Dataset content:
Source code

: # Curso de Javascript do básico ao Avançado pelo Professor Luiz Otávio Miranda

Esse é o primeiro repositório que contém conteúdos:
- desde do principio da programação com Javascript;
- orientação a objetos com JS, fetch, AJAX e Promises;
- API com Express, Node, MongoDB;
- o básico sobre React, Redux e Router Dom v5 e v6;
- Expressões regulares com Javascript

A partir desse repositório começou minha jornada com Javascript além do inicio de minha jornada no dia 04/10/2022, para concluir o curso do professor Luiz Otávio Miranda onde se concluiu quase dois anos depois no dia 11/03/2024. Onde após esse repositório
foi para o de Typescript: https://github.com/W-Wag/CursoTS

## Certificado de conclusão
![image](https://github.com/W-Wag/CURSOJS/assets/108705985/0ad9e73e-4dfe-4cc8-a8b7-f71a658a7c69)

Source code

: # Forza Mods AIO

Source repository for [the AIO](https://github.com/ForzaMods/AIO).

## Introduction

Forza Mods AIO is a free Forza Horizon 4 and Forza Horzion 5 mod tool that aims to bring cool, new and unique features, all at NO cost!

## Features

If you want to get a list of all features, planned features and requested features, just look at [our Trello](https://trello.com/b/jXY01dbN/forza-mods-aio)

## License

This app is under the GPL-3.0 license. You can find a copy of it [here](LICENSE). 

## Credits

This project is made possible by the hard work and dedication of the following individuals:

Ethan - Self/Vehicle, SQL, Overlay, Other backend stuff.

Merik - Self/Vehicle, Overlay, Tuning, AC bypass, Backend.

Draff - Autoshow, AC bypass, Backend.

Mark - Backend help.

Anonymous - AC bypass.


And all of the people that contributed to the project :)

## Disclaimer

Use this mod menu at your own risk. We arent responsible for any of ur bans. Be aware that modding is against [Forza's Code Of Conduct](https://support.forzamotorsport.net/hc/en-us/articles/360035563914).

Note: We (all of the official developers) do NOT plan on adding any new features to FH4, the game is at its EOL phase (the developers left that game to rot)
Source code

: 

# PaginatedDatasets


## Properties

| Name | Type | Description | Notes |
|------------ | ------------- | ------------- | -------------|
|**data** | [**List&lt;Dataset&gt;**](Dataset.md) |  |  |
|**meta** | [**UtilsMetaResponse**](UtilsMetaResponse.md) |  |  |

Task objective: Nothing but the lines from the one with "## Properties" through the end of the data above should be repeated, each exactly as it stands.

Written answer:
## Properties

| Name | Type | Description | Notes |
|------------ | ------------- | ------------- | -------------|
|**data** | [**List&lt;Dataset&gt;**](Dataset.md) |  |  |
|**meta** | [**UtilsMetaResponse**](UtilsMetaResponse.md) |  |  |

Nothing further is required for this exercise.